> _DATA SUPPLIED_

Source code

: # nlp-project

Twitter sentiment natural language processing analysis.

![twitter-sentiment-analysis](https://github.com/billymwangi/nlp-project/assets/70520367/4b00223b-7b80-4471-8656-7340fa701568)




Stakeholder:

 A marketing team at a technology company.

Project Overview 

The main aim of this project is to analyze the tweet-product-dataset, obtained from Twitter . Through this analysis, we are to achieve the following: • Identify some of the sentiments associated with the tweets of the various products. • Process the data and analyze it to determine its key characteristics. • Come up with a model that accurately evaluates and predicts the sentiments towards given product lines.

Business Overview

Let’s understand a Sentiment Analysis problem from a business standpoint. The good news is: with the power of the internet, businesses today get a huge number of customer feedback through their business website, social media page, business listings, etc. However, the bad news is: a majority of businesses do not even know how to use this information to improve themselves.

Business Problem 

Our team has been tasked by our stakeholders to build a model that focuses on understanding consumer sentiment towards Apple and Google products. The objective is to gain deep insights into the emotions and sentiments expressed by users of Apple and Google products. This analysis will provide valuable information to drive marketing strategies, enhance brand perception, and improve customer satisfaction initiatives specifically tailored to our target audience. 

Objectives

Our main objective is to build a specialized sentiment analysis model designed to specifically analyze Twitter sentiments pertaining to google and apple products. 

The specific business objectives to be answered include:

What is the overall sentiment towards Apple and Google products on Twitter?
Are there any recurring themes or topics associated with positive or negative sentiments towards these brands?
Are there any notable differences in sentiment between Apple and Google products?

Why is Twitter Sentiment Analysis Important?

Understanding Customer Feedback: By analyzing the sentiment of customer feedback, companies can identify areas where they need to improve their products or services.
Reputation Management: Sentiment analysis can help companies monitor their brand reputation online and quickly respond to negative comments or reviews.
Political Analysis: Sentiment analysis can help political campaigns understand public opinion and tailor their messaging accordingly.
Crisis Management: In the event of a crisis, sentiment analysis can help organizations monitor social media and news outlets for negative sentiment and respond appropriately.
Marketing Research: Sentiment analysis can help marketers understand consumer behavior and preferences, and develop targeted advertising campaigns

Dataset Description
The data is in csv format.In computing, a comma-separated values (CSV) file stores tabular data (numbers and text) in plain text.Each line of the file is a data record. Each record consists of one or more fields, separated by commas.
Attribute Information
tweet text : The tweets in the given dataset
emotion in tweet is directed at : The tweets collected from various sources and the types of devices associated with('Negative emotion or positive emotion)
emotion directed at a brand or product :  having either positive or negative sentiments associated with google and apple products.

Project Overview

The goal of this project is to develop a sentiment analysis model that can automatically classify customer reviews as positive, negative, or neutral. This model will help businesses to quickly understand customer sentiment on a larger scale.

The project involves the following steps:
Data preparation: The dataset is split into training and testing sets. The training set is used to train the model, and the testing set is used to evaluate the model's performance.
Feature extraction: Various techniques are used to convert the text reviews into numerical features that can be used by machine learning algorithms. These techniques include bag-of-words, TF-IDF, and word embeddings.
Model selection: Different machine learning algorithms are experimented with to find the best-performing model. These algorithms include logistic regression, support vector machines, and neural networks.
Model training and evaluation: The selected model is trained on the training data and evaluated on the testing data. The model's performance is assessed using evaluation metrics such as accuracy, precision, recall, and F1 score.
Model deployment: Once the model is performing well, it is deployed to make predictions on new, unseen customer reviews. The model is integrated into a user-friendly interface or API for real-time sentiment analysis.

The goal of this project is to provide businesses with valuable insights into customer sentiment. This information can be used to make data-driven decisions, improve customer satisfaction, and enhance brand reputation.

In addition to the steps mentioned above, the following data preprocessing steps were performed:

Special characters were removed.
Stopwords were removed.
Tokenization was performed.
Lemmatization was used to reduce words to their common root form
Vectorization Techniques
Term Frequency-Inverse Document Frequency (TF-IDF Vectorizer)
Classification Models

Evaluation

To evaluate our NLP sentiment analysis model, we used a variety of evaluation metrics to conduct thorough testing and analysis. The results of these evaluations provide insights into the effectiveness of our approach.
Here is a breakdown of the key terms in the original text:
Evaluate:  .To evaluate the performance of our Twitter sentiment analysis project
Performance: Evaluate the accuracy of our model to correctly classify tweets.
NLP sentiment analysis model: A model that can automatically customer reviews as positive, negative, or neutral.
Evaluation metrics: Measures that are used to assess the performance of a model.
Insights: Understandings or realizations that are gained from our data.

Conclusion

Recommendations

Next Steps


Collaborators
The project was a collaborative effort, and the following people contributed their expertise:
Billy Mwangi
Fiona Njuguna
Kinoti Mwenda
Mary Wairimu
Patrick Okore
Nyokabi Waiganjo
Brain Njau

> _TASK OBJECTIVE_
From the material above, retype precisely the lines between the line holding "In addition to" and the line holding "Evaluation metrics: Measures", inclusive, and nothing beyond them.

> _ANSWER AREA_
In addition to the steps mentioned above, the following data preprocessing steps were performed:

Special characters were removed.
Stopwords were removed.
Tokenization was performed.
Lemmatization was used to reduce words to their common root form
Vectorization Techniques
Term Frequency-Inverse Document Frequency (TF-IDF Vectorizer)
Classification Models

Evaluation

To evaluate our NLP sentiment analysis model, we used a variety of evaluation metrics to conduct thorough testing and analysis. The results of these evaluations provide insights into the effectiveness of our approach.
Here is a breakdown of the key terms in the original text:
Evaluate:  .To evaluate the performance of our Twitter sentiment analysis project
Performance: Evaluate the accuracy of our model to correctly classify tweets.
NLP sentiment analysis model: A model that can automatically customer reviews as positive, negative, or neutral.
Evaluation metrics: Measures that are used to assess the performance of a model.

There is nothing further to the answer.